#### Rendered images with source text
^^^^

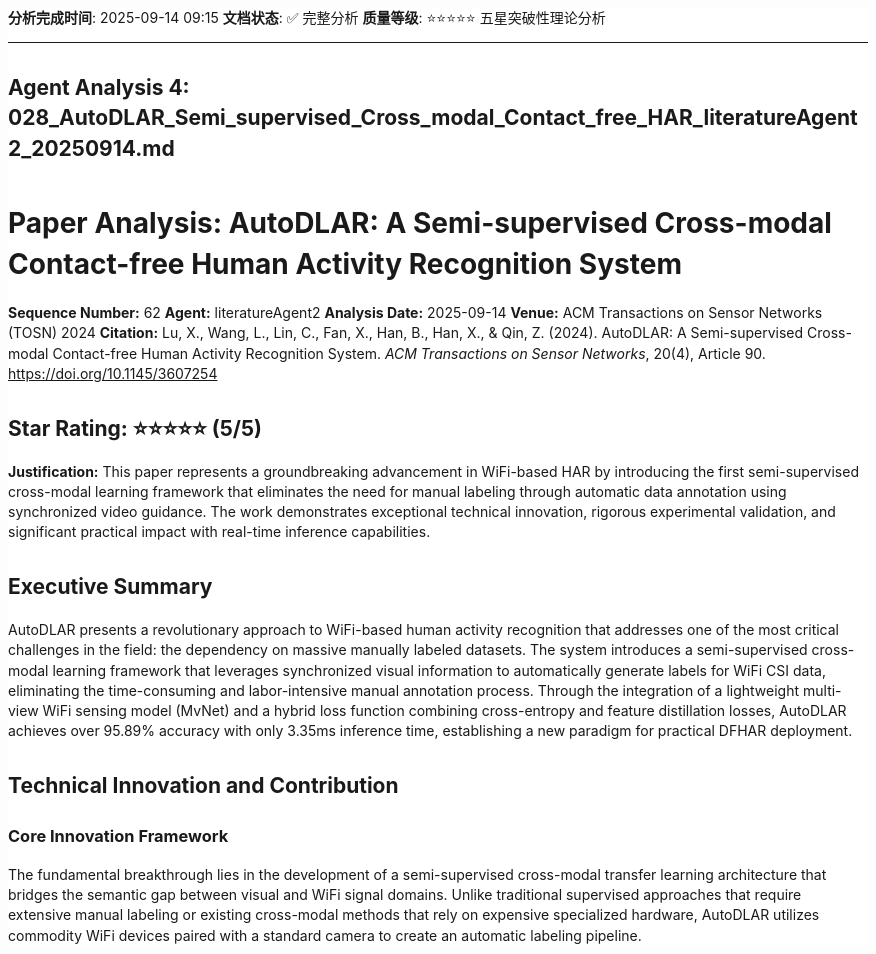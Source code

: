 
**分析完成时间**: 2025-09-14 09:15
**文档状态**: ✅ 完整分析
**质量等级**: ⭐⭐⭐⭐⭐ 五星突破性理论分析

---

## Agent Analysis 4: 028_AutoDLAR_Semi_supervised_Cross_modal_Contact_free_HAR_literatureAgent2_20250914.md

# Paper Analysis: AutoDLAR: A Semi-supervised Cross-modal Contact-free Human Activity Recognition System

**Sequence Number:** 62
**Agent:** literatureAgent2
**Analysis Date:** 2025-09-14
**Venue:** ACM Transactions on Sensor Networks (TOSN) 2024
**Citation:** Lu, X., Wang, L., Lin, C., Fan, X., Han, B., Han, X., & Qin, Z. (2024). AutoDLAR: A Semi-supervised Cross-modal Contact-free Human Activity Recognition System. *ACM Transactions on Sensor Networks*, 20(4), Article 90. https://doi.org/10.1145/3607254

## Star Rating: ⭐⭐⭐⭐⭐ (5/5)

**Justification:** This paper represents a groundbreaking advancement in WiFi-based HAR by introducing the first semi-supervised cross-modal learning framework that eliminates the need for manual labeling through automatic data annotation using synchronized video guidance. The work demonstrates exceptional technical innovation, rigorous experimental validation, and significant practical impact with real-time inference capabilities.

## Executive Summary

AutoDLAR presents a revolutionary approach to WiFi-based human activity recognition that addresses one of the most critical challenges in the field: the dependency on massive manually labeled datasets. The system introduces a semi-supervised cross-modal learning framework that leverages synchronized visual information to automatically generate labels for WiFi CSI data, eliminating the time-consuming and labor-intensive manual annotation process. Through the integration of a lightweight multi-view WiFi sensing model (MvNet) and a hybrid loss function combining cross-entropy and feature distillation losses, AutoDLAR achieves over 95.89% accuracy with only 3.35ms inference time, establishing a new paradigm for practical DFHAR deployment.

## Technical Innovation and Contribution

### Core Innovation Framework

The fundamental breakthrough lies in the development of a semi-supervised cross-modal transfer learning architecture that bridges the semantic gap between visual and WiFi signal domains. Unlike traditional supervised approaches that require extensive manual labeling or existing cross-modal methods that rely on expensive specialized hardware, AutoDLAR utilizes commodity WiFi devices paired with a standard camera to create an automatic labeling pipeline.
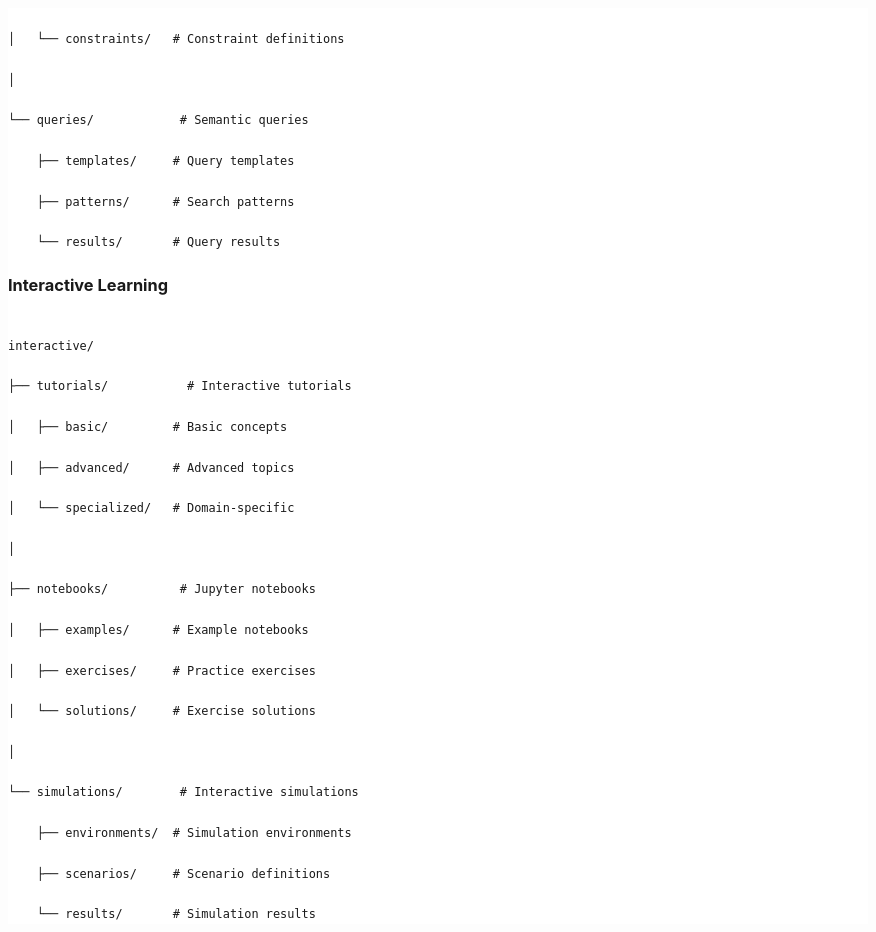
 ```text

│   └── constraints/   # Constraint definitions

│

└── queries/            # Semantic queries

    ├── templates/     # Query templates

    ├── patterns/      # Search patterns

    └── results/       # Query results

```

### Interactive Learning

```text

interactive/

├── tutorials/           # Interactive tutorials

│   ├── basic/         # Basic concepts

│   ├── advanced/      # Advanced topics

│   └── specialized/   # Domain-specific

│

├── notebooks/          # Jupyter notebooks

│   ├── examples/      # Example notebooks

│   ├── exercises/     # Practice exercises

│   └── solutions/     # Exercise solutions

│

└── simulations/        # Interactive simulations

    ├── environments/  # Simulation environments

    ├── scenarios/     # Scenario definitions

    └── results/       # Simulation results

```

^^^^

#### WORK REQUEST
Retype, without changes, the lines from the line holding "### Interactive Learning" to the end of the data, both ends included.

#### WRITTEN ANSWER
### Interactive Learning

```text

interactive/

├── tutorials/           # Interactive tutorials

│   ├── basic/         # Basic concepts

│   ├── advanced/      # Advanced topics

│   └── specialized/   # Domain-specific

│

├── notebooks/          # Jupyter notebooks

│   ├── examples/      # Example notebooks

│   ├── exercises/     # Practice exercises

│   └── solutions/     # Exercise solutions

│

└── simulations/        # Interactive simulations

    ├── environments/  # Simulation environments

    ├── scenarios/     # Scenario definitions

    └── results/       # Simulation results

```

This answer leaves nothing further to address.